BS – Plectrier – that’s a word I’ve never heard before. Ha! I’m well aware of the pedal building community. But, here, I’m just in my own little bubble. I follow some other pick makers on social media, and I feel a kinship of sorts to most of them – I feel we’re all in the same boat trying to rid the world of the cheap plastic picks in the 25 cent bin. And while we’re all competing against each other, I also think that the more of us there are, the more we’re converting more musicians to consider more handmade/boutique products.
HR – What’s been the most rewarding moment in Howling Monkey’s history so far?
BS – It was really early on actually. I was just plugging away selling locally and a bit on Etsy – but had bigger visions, so by happenstance, I was scrolling through Twitter one day and stumbled on an editor for Guitar World Magazine. Wrote to him, asked if I could send him some picks to check out. I sent some samples (again, very inconsistent and an early design), he was gracious enough to write an entire article about HM and post it to their website. His review was amazing and that’s when I realized this thing could be bigger than I had ever expected. Even 6 years later that article is helping – it added a ton of legitimacy to HM and launched us from a tiny hobby to a business. That editor, is now the Editor-in-chief of Guitar World, Damien Fanelli. I can’t thank him enough for his help early on.
The down side though, is at that time, I was having some really big issues getting tagua from my distributors and I was nearly out of stock of tagua when the article hit, so I had to scramble to buy material in the US and had some real issues keeping up with the orders. It ended up working out, but it was quite stressful for a while.
HR – On a personal level, which players currently doing the rounds excite you the most?
BS – Anyone who’s out there playing live music, doesn’t matter if you’re playing a local dive bar or a stadium. Most people take for granted the time and effort and balls it takes to get up in front of a crowd and play an instrument. Not knocking sports at all, but near anyone can pick up a ball and throw it around with friends, but an instrument? Man, sitting in a room toiling away hours upon hours just to learn 2 bars of a lick – not to mention a whole song – hours practicing with your band-mates just perfecting songs for months before even thinking about bringing it out to the public. It take so much. I’m excited for anyone who puts the effort in to get better and play.
HR – What’s new for Howling Monkey this year?
BS – As we always do, we re-evaluate our progress from year to year, and this year has been a tremendous growth period for us.

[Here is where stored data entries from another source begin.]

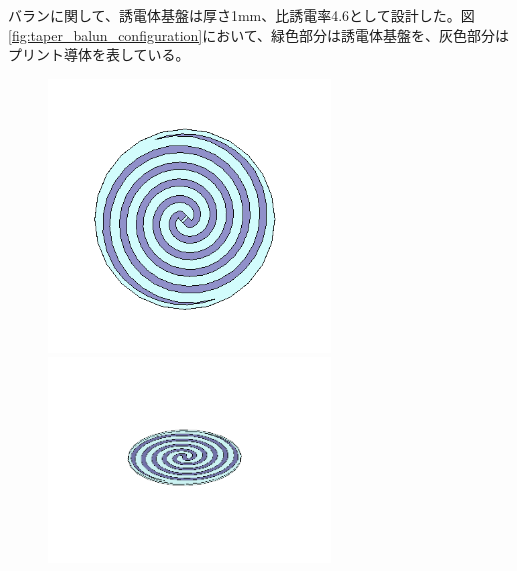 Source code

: \documentclass[11pt,a4paper,uplatex]{ujarticle}
\begin{document}
  バランに関して、誘電体基盤は厚さ1mm、比誘電率4.6として設計した。図\ref{fig:taper_balun_configuration}において、緑色部分は誘電体基盤を、灰色部分は
  プリント導体を表している。


  \begin{figure}[tbp]
    \begin{minipage}[b]{0.495\textwidth}
      \centering
      \includegraphics[keepaspectratio, width=75mm]{Images/spiral_antenna_configuration.png}
    \end{minipage}
    \begin{minipage}[b]{0.495\textwidth}
      \centering
      \includegraphics[keepaspectratio, width=75mm]{Images/spiral_withoutcord.png}
    \end{minipage}
  \end{figure}
\end{document}
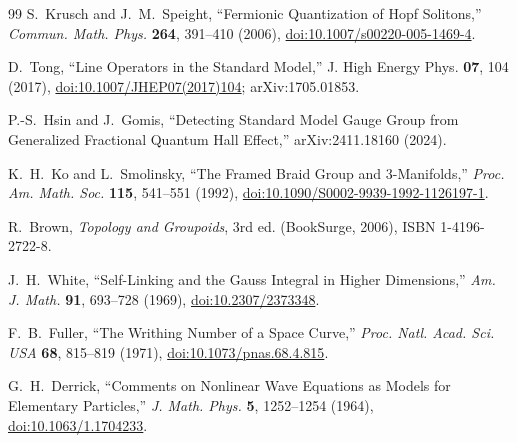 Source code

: \documentclass[aps,prd,reprint,superscriptaddress,nofootinbib,longbibliography,floatfix]{revtex4-2}
\begin{document}
\begin{thebibliography}{99}
S.~Krusch and J.~M.~Speight,
``Fermionic Quantization of Hopf Solitons,''
\textit{Commun. Math. Phys.} \textbf{264}, 391--410 (2006),
\href{https://doi.org/10.1007/s00220-005-1469-4}{doi:10.1007/s00220-005-1469-4}.

D.~Tong,
``Line Operators in the Standard Model,''
J. High Energy Phys. \textbf{07}, 104 (2017),
\href{https://doi.org/10.1007/JHEP07(2017)104}{doi:10.1007/JHEP07(2017)104};
arXiv:1705.01853.

P.-S.~Hsin and J.~Gomis,
``Detecting Standard Model Gauge Group from Generalized Fractional Quantum Hall Effect,''
arXiv:2411.18160 (2024).


K.~H.~Ko and L.~Smolinsky,
``The Framed Braid Group and 3-Manifolds,''
\textit{Proc. Am. Math. Soc.} \textbf{115}, 541--551 (1992),
\href{https://doi.org/10.1090/S0002-9939-1992-1126197-1}{doi:10.1090/S0002-9939-1992-1126197-1}.

R.~Brown,
\textit{Topology and Groupoids}, 3rd ed. (BookSurge, 2006),
ISBN 1-4196-2722-8.

J.~H.~White,
``Self-Linking and the Gauss Integral in Higher Dimensions,''
\textit{Am. J. Math.} \textbf{91}, 693--728 (1969),
\href{https://doi.org/10.2307/2373348}{doi:10.2307/2373348}.

F.~B.~Fuller,
``The Writhing Number of a Space Curve,''
\textit{Proc. Natl. Acad. Sci. USA} \textbf{68}, 815--819 (1971),
\href{https://doi.org/10.1073/pnas.68.4.815}{doi:10.1073/pnas.68.4.815}.

G.~H.~Derrick,
``Comments on Nonlinear Wave Equations as Models for Elementary Particles,''
\textit{J. Math. Phys.} \textbf{5}, 1252--1254 (1964),
\href{https://doi.org/10.1063/1.1704233}{doi:10.1063/1.1704233}.

\end{thebibliography}
\end{document}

We’re now going into our 6th year and closing in on 14,000 picks made over this time period – which is just crazy to me. We’ve had employees in the past, mostly to help through some busy periods, but I’ve been doing all production myself for nearly 2 full years. And 90% of production over the 6 years has been by me too. So, we’re currently training a new employee to reduce this burden on me (I’m getting old and sore), with this addition, we’re hoping to get more picks out there. I’m hoping to redesign some of our accessories (wood boxes and such) and will probably introduce a couple new pick shapes this year.
HR – Many thanks for the interview – I truly appreciate it. Keep making the good stuff!
BS – I seriously love everything you’re doing. Picks are things that many players just think of as a throwaway item and it’s great that you’re shining a light on the industry to help educate and change minds.